TASK REQUIREMENTS:
Find every line in the data that contains the word "motor". Return each of those lines.
-- GIVEN RECORDS follows --
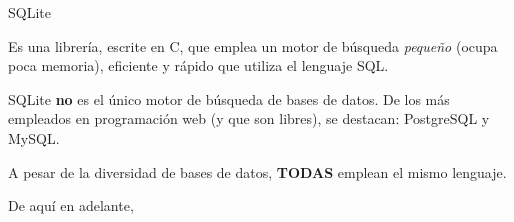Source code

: \begin{frame}[t]{SQLite}\vspace{10pt}

Es una librería, escrite en C, que emplea un motor de búsqueda \textit{peque\~no} (ocupa poca memoria), eficiente y rápido que utiliza el lenguaje SQL. 

\vspace{5pt}

SQLite \textbf{no} es el único motor de búsqueda de bases de datos. De los más empleados en programación web (y que son libres), se destacan: PostgreSQL y MySQL. 

\vspace{5pt}

A pesar de la diversidad de bases de datos, \textbf{TODAS} emplean el mismo lenguaje.

\vspace{5pt}

De aquí en adelante, 

\end{frame}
-- GIVEN RECORDS concluded --
EXERCISE SOLUTION:
Es una librería, escrite en C, que emplea un motor de búsqueda \textit{peque\~no} (ocupa poca memoria), eficiente y rápido que utiliza el lenguaje SQL. 
SQLite \textbf{no} es el único motor de búsqueda de bases de datos. De los más empleados en programación web (y que son libres), se destacan: PostgreSQL y MySQL. 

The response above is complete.